The CL is just up a slope from the car park, on grass with electric. I did slip a bit on the entry slope but not a problem if you take a run at it. From the top of the slope the ground is fairly level, however the site will be full so choice of a perfectly flat bit could be limited, your normal blocks should be fine though to get you perfectly flat.
Not sure if you will be doing any sightseeing but the area is brilliant, probably not at its best in December but still in my top five places to visit. 
Sizewell has a few cottages a large car park and a beach cafe that should be open for breakfast.
Leiston not a tourist town but does have take away’s and shops. It has a car park behind the supermarket that will take a motor home no prob’s. 
Aldeburgh great place, pubs eating and a dispute around motor homes wild camping along the sea wall. That has now been stopped but ample parking is still available at the far end of the high street. Very popular town always worth a visit.
Thorpness is an easy walk or cycle from Sizewell, beautiful little place.
Minsmere bird sanctuary next door. In fact most of the Suffolk cost is the place that time forgot.
Snape Maltings, this is between Sizewell and Ipswich whatever else you do, make sure and take your partner here, ample parking and she will give you a bit of peace and quiet for an hour, you can have a half in the adjacent pub while she looks around.
My son lives a bit further afield beyond the reach of the motor home, but we do still try to get out to Chicago a couple of times each year to visit him.
Have a great Christmas, might call in for a quickie if we are down that way.
Buttons


----------



## Codfinger (Jan 11, 2008)

Hi Buttons, thanks very much for the info looks like we have nothing to worry about other than the weather eh? anyway have a good xmas and maybe we will catch up with you at Shepton mallet in Jan.
cheers
chris


----------



## AndrewandShirley (Oct 13, 2007)

Do not forget your bins as the wild life is superb.

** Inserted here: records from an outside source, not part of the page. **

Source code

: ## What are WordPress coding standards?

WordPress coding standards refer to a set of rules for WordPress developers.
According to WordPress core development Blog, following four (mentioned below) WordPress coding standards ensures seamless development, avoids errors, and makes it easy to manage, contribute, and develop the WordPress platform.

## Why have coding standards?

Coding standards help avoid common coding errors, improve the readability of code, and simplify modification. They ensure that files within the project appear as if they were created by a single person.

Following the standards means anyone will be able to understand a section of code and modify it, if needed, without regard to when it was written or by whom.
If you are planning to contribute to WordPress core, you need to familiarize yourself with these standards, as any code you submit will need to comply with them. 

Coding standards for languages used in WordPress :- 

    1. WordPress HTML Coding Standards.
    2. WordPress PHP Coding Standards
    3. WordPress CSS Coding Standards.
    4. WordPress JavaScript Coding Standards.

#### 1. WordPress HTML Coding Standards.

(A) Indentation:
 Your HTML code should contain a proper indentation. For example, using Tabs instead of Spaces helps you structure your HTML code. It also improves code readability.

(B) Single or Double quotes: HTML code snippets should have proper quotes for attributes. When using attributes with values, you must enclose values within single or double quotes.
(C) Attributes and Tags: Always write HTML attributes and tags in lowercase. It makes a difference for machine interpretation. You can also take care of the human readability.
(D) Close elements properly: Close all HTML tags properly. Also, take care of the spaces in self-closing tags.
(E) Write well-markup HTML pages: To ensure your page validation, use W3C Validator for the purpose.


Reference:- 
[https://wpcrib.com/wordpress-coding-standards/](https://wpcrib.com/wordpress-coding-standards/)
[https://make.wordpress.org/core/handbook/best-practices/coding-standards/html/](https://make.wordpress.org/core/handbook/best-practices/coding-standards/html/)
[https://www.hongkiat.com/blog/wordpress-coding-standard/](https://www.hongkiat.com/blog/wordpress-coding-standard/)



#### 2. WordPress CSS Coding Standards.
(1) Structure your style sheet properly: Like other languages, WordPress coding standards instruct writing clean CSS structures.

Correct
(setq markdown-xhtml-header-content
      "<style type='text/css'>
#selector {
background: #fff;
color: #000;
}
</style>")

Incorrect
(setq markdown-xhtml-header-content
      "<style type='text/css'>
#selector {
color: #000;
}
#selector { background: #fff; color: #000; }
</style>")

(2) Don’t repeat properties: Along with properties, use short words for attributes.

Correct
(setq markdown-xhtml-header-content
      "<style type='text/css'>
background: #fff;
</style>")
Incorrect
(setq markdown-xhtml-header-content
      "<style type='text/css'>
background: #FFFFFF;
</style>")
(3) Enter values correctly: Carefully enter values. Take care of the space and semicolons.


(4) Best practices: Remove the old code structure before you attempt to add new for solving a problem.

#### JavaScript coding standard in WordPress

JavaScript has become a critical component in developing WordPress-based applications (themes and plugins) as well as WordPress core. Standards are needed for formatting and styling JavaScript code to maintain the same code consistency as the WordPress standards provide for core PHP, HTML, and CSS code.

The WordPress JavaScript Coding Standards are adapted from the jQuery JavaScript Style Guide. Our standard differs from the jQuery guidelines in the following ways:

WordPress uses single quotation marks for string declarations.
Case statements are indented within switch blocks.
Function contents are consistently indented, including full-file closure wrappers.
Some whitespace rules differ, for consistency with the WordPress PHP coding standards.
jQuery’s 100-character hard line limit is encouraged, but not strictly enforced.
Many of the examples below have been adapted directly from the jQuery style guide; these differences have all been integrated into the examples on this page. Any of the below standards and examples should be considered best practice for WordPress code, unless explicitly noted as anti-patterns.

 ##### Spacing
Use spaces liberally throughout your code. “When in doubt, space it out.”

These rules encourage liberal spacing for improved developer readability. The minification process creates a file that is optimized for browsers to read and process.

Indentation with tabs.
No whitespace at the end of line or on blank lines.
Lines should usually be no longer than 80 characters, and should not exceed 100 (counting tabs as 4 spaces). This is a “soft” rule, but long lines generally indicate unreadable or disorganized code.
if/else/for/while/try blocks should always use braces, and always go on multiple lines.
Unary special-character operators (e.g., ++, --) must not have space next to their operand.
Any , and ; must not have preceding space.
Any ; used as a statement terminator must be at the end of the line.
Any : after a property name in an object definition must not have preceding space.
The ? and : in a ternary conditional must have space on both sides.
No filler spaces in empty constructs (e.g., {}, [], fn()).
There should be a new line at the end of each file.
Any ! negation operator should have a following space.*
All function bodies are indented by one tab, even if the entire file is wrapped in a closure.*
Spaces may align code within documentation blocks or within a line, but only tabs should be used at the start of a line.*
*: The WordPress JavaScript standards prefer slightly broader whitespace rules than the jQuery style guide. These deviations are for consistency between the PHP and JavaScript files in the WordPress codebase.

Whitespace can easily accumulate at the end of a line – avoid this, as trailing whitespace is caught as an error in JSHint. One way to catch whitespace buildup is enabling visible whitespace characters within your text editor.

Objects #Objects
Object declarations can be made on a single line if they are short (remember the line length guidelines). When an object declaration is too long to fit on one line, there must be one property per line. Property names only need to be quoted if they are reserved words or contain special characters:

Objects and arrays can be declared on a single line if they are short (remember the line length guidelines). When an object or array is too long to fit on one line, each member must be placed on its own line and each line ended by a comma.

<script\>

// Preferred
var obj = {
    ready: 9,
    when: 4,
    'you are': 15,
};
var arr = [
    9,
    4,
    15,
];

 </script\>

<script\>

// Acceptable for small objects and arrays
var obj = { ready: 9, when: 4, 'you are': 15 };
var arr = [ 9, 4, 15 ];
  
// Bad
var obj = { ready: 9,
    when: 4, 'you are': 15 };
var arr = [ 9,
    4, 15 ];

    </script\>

Just go behind the Power Station and look out onto the inlet and outlet rigs, its suprising what you will see.

If you like to fish due to the water temp you can catch some great fish off the beach.

U can walk for miles along the grass either way from the site and if Sizewell T is open the Fish and Chips are great.

Don't forget to if you are taking a m/h into the great town of Ipswich you can park at the Tesco park and ride but not the others.

Aldebugh you can still park on the sea wall but not overnight.

Enjoy Suffolk


----------



## Codfinger (Jan 11, 2008)

*vulcan*

Hi Andy and Shirley, thanks for the extra info will make the most of our time there, we did have a superb w/e at Aldeburgh back last may bank hols before the poo hit the councils fan and spoilt a great venue for us motorhomers  
cheers
chris


----------



## buttons (Dec 19, 2005)

Hi AndrewandShirley 
Don't make it sound too good or we will be overrun with motorhomes, no room for us :roll: 
That Tesco park and ride sounds like a good option to visit Ipswitch, I will give that a try next time. 
Buttons


----------



## olley (May 1, 2005)

Hi been on the Vulcan CL in my RV, didn't make a dent in the grass.  the landlord told me even in wet weather its the same. Probably more like compacted sand than dirt.

Olley


----------